GOAL OF THE EXERCISE: Could you transcribe exactly the lines below, from the line with "- [ ] CLI options" through the line with "COPYRIGHT AND LICENCE", and nothing else, leaving out the pictures?

TASK DATA:

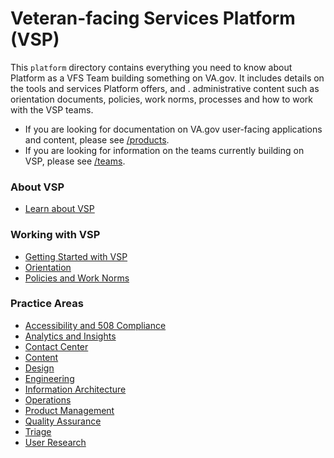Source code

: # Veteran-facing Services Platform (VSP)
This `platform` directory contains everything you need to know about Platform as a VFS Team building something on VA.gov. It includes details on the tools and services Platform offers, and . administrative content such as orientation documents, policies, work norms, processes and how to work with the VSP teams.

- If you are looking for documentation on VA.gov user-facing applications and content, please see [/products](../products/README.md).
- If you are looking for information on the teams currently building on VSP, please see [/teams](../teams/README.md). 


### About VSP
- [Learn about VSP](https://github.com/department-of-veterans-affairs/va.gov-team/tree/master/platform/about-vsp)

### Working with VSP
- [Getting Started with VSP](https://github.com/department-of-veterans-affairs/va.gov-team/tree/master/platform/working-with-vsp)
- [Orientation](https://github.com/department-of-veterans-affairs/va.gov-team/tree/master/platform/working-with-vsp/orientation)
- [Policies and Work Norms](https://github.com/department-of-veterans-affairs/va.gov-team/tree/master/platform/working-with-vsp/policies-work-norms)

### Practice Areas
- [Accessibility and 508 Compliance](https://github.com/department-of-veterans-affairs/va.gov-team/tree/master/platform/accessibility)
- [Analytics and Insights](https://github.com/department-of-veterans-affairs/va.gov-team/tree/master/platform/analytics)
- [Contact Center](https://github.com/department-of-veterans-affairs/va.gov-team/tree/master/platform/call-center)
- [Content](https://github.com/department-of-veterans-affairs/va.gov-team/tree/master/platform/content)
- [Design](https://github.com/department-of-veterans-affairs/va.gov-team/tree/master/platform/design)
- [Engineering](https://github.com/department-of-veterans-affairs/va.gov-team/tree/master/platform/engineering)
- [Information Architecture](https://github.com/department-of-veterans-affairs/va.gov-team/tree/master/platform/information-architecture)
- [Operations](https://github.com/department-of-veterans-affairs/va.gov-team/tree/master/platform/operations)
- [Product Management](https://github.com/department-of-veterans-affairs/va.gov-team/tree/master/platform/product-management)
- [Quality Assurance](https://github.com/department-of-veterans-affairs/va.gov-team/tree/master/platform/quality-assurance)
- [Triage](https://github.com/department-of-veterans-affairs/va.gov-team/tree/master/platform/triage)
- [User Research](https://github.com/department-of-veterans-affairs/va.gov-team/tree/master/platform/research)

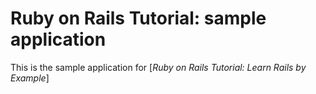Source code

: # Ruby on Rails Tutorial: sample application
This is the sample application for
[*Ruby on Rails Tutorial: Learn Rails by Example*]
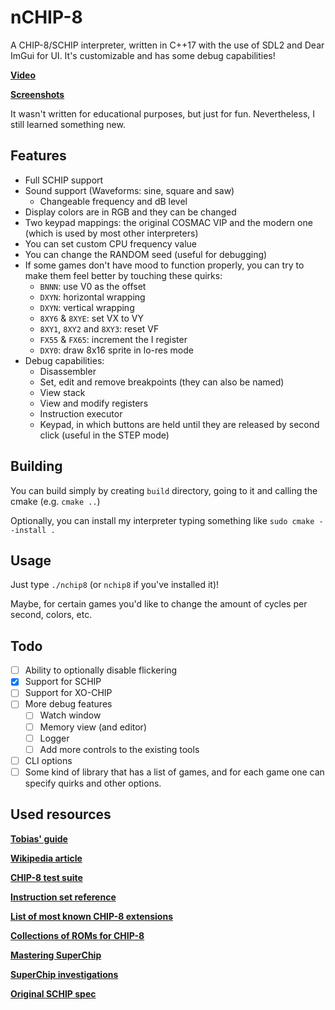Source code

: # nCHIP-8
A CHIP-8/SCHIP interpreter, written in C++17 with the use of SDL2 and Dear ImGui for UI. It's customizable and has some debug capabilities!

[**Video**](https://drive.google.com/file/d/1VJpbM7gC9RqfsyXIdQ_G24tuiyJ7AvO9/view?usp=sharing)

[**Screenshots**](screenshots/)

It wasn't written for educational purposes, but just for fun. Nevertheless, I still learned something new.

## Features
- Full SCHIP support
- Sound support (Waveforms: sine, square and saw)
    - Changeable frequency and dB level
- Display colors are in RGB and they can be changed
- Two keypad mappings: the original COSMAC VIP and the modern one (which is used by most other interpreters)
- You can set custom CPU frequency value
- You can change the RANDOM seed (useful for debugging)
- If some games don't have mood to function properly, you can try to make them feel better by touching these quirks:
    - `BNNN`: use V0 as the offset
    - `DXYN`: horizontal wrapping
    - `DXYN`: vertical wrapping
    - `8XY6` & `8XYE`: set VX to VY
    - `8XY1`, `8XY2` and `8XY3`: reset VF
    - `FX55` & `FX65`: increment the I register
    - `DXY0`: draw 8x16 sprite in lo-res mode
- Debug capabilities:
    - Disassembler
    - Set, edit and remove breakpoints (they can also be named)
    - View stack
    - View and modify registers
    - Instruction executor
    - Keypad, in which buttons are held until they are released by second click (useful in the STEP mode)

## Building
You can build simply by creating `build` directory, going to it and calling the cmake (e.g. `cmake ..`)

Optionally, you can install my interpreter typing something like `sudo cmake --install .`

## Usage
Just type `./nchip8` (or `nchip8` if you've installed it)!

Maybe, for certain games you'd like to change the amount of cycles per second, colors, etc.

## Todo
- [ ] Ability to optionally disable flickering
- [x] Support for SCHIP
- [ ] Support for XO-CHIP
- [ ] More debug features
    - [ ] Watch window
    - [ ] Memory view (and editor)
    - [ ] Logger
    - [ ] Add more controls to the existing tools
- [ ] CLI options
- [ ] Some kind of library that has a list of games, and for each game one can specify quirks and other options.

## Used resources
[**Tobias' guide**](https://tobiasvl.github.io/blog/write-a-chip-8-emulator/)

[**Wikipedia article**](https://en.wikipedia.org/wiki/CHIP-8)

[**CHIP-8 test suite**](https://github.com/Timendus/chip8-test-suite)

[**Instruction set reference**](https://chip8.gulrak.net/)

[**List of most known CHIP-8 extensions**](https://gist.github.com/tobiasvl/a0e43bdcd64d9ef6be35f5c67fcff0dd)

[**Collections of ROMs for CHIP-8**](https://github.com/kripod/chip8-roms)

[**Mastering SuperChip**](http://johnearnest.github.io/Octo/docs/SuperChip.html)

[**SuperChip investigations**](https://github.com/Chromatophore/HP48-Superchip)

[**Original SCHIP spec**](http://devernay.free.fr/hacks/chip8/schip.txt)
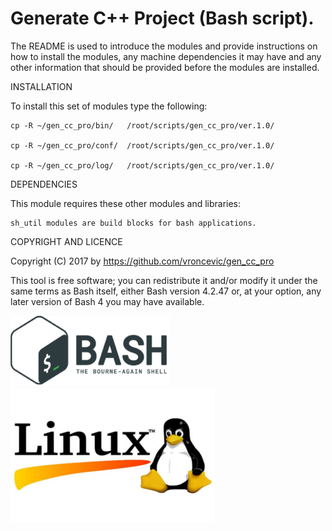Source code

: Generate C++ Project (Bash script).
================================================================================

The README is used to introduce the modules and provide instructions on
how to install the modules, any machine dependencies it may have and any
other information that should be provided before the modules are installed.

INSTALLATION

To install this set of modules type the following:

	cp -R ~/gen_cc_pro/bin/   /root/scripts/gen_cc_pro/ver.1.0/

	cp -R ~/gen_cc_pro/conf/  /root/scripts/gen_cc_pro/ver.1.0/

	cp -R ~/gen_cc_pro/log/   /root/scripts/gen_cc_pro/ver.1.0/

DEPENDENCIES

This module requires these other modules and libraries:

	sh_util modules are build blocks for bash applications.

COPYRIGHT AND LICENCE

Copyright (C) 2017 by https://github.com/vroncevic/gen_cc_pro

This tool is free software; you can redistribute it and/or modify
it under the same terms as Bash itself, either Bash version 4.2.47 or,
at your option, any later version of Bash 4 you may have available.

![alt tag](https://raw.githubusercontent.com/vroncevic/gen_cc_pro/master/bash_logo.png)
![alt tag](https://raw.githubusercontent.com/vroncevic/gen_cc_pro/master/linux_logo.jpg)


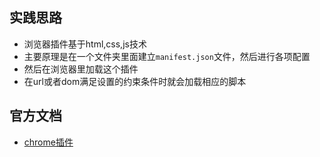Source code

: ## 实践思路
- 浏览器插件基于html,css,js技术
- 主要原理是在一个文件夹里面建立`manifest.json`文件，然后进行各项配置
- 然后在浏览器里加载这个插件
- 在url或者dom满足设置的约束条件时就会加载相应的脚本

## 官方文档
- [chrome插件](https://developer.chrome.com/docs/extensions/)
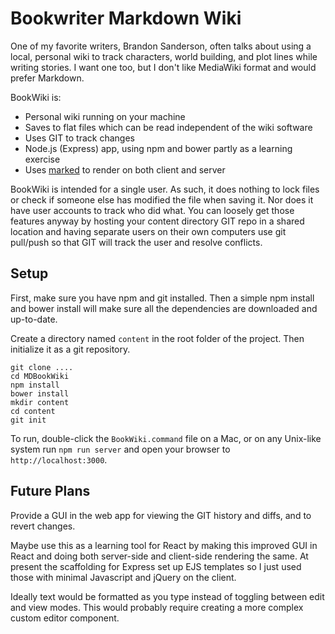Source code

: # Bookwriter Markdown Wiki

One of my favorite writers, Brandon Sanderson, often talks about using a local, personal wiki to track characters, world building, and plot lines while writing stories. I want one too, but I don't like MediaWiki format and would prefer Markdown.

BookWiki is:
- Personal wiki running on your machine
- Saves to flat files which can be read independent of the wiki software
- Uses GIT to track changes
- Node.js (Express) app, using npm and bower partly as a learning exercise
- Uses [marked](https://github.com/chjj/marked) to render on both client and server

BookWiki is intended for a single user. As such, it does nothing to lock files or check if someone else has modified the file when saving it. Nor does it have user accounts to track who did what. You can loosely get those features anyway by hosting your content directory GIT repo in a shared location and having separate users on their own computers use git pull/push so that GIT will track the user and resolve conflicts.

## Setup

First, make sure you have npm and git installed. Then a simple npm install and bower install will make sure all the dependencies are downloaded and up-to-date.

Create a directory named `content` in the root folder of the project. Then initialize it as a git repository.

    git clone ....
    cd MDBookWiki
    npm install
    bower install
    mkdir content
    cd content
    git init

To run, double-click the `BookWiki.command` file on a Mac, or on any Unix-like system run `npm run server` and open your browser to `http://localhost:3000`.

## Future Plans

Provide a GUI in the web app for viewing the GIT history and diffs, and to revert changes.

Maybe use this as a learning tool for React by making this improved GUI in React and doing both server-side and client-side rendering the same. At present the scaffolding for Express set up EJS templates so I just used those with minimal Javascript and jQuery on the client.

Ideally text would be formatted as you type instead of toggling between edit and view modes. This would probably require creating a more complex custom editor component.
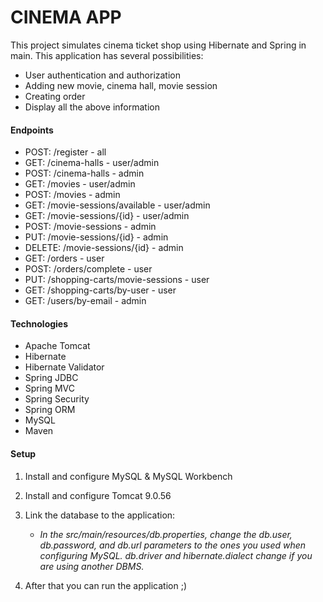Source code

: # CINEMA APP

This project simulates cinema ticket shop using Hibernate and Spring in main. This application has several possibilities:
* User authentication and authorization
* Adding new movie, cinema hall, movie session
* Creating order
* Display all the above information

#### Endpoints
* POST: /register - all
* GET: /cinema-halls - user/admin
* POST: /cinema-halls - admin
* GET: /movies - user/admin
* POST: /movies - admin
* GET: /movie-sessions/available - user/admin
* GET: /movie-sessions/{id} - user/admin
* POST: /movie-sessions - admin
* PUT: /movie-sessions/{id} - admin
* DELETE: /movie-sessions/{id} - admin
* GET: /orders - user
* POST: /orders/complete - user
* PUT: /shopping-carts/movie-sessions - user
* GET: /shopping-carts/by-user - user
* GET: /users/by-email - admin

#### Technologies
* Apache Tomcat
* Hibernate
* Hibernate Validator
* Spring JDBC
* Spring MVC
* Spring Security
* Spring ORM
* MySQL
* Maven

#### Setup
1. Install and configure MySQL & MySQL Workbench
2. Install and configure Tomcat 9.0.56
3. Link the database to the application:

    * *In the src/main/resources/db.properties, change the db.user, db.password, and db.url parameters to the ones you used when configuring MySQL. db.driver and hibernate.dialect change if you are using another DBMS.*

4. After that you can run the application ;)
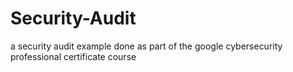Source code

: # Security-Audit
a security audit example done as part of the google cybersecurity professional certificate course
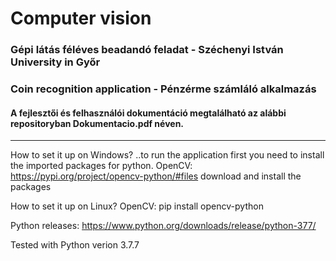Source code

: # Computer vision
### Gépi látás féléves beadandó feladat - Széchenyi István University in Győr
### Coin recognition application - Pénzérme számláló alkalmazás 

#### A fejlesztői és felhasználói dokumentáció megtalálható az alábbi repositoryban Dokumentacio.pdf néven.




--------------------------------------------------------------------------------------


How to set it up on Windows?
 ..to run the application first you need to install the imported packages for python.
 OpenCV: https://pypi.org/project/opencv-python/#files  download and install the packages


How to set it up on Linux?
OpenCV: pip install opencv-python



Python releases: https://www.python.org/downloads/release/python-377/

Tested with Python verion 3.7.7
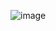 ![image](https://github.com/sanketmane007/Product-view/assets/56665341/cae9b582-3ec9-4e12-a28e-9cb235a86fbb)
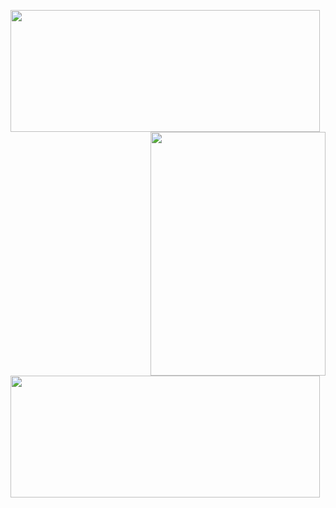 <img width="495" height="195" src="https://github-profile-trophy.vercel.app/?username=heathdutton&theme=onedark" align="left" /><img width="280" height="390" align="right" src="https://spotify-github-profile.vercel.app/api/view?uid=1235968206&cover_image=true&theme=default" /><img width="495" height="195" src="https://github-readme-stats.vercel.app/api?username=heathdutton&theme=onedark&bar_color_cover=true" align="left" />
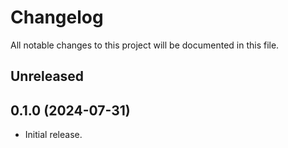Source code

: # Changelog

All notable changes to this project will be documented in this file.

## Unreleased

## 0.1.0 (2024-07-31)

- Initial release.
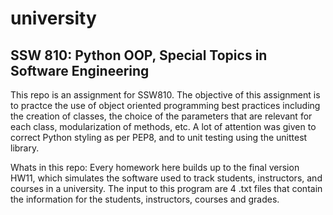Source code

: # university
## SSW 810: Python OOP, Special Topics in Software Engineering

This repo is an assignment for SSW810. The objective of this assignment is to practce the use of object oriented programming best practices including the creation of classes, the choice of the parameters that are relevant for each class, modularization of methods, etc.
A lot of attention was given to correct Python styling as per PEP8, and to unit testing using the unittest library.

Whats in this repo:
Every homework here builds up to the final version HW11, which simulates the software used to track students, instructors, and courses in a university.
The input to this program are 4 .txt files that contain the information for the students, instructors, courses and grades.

YOUR SOLUTION:
- [ ] CLI options
- [ ] Some kind of library that has a list of games, and for each game one can specify quirks and other options.

## Used resources
[**Tobias' guide**](https://tobiasvl.github.io/blog/write-a-chip-8-emulator/)

[**Wikipedia article**](https://en.wikipedia.org/wiki/CHIP-8)

[**CHIP-8 test suite**](https://github.com/Timendus/chip8-test-suite)

[**Instruction set reference**](https://chip8.gulrak.net/)

[**List of most known CHIP-8 extensions**](https://gist.github.com/tobiasvl/a0e43bdcd64d9ef6be35f5c67fcff0dd)

[**Collections of ROMs for CHIP-8**](https://github.com/kripod/chip8-roms)

[**Mastering SuperChip**](http://johnearnest.github.io/Octo/docs/SuperChip.html)

[**SuperChip investigations**](https://github.com/Chromatophore/HP48-Superchip)

[**Original SCHIP spec**](http://devernay.free.fr/hacks/chip8/schip.txt)
Source code

: Generate C++ Project (Bash script).
================================================================================

The README is used to introduce the modules and provide instructions on
how to install the modules, any machine dependencies it may have and any
other information that should be provided before the modules are installed.

INSTALLATION

To install this set of modules type the following:

	cp -R ~/gen_cc_pro/bin/   /root/scripts/gen_cc_pro/ver.1.0/

	cp -R ~/gen_cc_pro/conf/  /root/scripts/gen_cc_pro/ver.1.0/

	cp -R ~/gen_cc_pro/log/   /root/scripts/gen_cc_pro/ver.1.0/

DEPENDENCIES

This module requires these other modules and libraries:

	sh_util modules are build blocks for bash applications.

COPYRIGHT AND LICENCE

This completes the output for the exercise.